📝 W02-W03 Formative Exercise

Enhancing Your ASCOR API with FastAPI and Pydantic Models

Author
Published

28 January 2025

🥅 Learning Goals
By the end of this exercise, you should be able to: i) implement data validation using Pydantic models, ii) structure API responses hierarchically, iii) use FastAPI’s automatic documentation features effectively, and iv) follow industry-standard Git practices for collaborative development.
Image created with the AI embedded in MS Designer using the prompt 'abstract green and blue icon depicting the advanced stages of data wrangling, API design, and scalable pipelines for sustainability-focused data engineering.'

Last updated: 29 January 2025, 11:30

📣 A quick update from our teaching team:

We have discussed internally and decided to give everyone more time to practice with APIs and GitFlow. Here are some of our key decisions:

  • 🗓️ We’re extending the formative deadline to Thursday, February 7th. (I, Jon, will still give you feedback this week if you manage to follow the Pull Request instructions)
  • We’ll revisit the concepts of APIs in both the 🗣️ W03 Lecture and 💻 W03 Lab - you won’t want to miss these!
  • 📓 I’ll update the syllabus to reflect these changes soon.

A small request: Try to work on this formative before our next lecture - it’ll help you get much more out of our discussions!

⏳ Duration

This exercise extends your W02 Lab work and should take about 2 hours to complete.

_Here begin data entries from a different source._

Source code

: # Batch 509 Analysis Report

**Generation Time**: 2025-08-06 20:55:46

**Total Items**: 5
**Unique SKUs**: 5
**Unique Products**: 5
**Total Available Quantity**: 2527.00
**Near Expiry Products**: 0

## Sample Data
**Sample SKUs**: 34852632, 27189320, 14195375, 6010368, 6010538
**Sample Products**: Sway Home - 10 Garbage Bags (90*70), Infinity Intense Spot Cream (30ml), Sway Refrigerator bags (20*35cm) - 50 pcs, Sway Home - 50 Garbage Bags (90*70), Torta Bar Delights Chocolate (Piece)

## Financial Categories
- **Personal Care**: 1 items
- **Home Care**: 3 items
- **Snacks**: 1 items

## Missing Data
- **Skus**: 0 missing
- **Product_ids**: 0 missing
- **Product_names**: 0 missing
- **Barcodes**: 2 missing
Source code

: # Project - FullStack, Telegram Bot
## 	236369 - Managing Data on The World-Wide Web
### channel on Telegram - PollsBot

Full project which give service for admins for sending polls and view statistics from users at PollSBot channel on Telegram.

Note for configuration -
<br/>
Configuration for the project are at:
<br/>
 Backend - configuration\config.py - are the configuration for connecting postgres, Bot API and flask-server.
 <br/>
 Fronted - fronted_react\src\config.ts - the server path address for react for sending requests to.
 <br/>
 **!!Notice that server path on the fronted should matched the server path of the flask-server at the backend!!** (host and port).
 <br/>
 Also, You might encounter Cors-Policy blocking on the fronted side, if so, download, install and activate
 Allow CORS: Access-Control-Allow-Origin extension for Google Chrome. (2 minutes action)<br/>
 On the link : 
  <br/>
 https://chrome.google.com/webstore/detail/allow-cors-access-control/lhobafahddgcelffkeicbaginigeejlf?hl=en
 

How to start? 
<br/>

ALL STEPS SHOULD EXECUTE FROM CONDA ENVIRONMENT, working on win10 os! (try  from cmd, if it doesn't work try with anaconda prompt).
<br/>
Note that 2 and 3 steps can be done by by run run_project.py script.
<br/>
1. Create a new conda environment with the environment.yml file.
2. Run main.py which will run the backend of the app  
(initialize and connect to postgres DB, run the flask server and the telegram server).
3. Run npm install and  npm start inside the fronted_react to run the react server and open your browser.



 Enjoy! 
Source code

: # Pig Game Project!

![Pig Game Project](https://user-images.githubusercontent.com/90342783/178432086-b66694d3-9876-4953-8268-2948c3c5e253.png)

Deadline: Thursday, 6 February 2025, 20:00 GMT.

Objective

Building on the ASCOR API endpoint from the W02 Lab, you’ll implement data validation and structured responses using Pydantic models. The best solution to the challenge at the bottom will win a DSI water bottle 🎉

We’ll evaluate solutions based on:

  • Clean, well-documented code
  • Effective use of Pydantic models
  • Proper handling of data hierarchy
  • Clear Git commit history

These criteria mirror the upcoming summative assessment requirements.

📋 Preparation

Let’s make sure you’re ready:

  1. Your W02 Lab endpoint should be working and returning data like this:

    {
        "country": "United Kingdom",
        "assessment_year": 2024,
        "EP.1": "Partial",
        "EP.2": "Partial",
        "EP.3": "Partial",
        "CP.1": "Yes",
        "CP.2": "Partial",
        "CP.3": "No",
        "CP.4": "Partial",
        "CP.5": "Yes",
        "CP.6": "Partial",
        "CF.1": "No",
        "CF.2": "Exempt",
        "CF.3": "Yes",
        "CF.4": "",
    }
  2. If your endpoint isn’t quite working yet, use the model solution provided by your class teacher or ask a question on the #help channel on Slack - we’ll help you get set up!

Task Structure

1️⃣ Your First Pydantic Model (30 min)

Let’s start simple! Just follow the steps below to learn how to convert our dictionary response into a structured Pydantic model.

💡 Why Pydantic? Pydantic ensures our API returns exactly what we promise. It validates data automatically and provides clear error messages when something’s wrong.

🎯 ACTION POINTS:

  1. Keep your API running in one terminal window:

    cd ascor-api
    uvicorn main:app --reload

    The --reload flag automatically restarts your server every time you make a change to your code.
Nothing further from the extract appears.